I have a list of over 1,000,000 numbers. I have a lookup table that has a range of numbers and a category. For example, 0-200 is category A, 201-650 is category B (the ranges are not of equal length)

I need to simply iterate over the list of 1,000,000 numbers and get a list of the 1,000,000 corresponding categories.

EDIT:

For example, the first few elements of my list are - 100, 125.5, 807.5, 345.2, and it should return something like 1,1,8,4 as categories. The logic for the mapping is implemented in a function - categoryLookup(cd) and I'm using the following command to get the categories

cats <- sapply(list.cd, categoryLookup)

However, while this seems to be working quickly on lists of size up to 10000, it is taking a lot of time for the whole list.

What is the fastest way to do the same?
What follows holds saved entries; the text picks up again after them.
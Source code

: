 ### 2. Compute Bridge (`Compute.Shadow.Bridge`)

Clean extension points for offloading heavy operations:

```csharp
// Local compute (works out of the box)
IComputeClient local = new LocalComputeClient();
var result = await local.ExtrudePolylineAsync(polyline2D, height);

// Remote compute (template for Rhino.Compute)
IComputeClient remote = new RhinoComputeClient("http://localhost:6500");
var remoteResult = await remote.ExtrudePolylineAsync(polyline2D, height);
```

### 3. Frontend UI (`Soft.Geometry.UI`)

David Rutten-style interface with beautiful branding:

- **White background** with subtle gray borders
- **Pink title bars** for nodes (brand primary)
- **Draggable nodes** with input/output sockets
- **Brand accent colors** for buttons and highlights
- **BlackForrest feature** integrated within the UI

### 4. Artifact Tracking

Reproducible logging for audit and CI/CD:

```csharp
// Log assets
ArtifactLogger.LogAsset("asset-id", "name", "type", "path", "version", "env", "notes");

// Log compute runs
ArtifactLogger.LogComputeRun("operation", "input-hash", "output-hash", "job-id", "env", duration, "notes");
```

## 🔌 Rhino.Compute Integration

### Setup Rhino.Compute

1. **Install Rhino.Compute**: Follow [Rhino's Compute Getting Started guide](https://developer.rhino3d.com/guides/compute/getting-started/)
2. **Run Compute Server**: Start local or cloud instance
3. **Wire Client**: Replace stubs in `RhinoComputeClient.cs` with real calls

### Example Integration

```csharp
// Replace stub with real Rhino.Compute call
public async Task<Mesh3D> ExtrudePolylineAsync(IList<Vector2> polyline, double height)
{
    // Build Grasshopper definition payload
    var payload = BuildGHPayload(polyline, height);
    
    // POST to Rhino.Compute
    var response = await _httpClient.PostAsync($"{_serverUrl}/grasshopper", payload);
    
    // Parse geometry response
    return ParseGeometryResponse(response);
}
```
Is there any form of indexing that can help speed up the process?

wrahool
  • 1,101
  • 4
  • 18
  • 42
  • 2
    Perhaps have a look at `?cut` and its arguments `breaks` and `labels`? – Henrik Oct 28 '14 at 07:36
  • 2
    To get more specific answers, please be more specific in your question, i.e. post a minimal reproducible example: include a _minimal_ version of your "list" and "lookup table", the desired result, and show the code you have tried. – Henrik Oct 28 '14 at 07:48
  • Are your numbers **integers** only? – Spacedman Oct 28 '14 at 08:33
  • Oh, and are your boundaries integer only? In your example, you give non-overlapping boundaries (ie what happens to 200.5? A, or B?) – Spacedman Oct 28 '14 at 08:44
  • Please provide a **minimal, self contained example**. Check these links for general ideas, and how to do it in R: [**here**](http://stackoverflow.com/help/mcve), [**here**](http://www.sscce.org/), [**here**](http://adv-r.had.co.nz/Reproducibility.html), and [**here**](http://stackoverflow.com/questions/5963269/how-to-make-a-great-r-reproducible-example/5963610#5963610). – Henrik Oct 28 '14 at 08:50

1 Answers1

1

The numbers:

numbers <- sample(1:1000000)

groups:

groups <- sort(rep(letters, 40000))

lookup:

categories <- groups[numbers]

EDIT:

If you don't yet have the vector of "groups" you can create it first.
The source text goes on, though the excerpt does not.